§ **REQUIRED ACTION**
Retrieve every line from the records in which the word "example" occurs.

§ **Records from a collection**
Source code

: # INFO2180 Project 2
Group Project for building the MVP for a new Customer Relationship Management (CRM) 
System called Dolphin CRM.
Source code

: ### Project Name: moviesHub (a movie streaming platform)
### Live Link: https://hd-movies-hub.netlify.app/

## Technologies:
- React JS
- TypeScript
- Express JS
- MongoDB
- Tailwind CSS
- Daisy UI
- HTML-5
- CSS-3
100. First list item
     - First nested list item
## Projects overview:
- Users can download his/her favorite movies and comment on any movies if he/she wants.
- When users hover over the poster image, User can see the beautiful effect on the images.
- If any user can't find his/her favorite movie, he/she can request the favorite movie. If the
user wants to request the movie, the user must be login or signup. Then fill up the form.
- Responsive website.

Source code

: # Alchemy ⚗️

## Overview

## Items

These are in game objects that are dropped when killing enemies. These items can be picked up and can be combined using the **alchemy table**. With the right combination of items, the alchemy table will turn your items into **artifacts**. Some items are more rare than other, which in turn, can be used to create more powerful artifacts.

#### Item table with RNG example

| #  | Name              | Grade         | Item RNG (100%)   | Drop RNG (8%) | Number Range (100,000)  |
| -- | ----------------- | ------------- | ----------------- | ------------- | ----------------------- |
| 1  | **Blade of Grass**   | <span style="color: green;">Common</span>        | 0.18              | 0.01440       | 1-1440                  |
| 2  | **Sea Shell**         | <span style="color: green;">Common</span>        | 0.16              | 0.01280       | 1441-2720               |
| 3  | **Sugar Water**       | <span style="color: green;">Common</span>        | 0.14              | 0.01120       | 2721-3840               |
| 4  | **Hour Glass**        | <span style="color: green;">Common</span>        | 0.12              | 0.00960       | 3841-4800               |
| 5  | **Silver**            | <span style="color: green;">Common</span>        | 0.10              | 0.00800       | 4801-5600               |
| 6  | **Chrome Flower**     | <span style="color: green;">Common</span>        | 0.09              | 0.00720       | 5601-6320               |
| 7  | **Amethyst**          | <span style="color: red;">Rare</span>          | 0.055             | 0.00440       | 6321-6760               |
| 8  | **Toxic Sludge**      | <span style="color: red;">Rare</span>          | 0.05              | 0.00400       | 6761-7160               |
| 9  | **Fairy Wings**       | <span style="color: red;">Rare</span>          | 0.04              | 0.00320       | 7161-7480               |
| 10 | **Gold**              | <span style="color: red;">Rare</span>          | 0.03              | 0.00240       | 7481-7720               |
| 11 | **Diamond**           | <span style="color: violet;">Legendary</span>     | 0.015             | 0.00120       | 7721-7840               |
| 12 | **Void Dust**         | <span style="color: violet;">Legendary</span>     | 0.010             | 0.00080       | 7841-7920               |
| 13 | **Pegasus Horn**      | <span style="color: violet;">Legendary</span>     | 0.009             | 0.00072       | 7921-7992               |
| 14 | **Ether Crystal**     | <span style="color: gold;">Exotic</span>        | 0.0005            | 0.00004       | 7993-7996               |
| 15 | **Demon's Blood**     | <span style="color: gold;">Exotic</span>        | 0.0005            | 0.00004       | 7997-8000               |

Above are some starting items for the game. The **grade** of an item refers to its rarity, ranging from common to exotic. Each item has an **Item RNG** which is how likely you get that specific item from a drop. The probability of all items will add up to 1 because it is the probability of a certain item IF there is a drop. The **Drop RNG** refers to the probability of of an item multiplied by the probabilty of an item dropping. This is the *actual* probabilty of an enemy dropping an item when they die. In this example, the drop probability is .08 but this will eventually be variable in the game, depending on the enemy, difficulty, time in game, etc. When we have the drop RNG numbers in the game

§ **SOLVED PROBLEM**
#### Item table with RNG example
Above are some starting items for the game. The **grade** of an item refers to its rarity, ranging from common to exotic. Each item has an **Item RNG** which is how likely you get that specific item from a drop. The probability of all items will add up to 1 because it is the probability of a certain item IF there is a drop. The **Drop RNG** refers to the probability of of an item multiplied by the probabilty of an item dropping. This is the *actual* probabilty of an enemy dropping an item when they die. In this example, the drop probability is .08 but this will eventually be variable in the game, depending on the enemy, difficulty, time in game, etc. When we have the drop RNG numbers in the game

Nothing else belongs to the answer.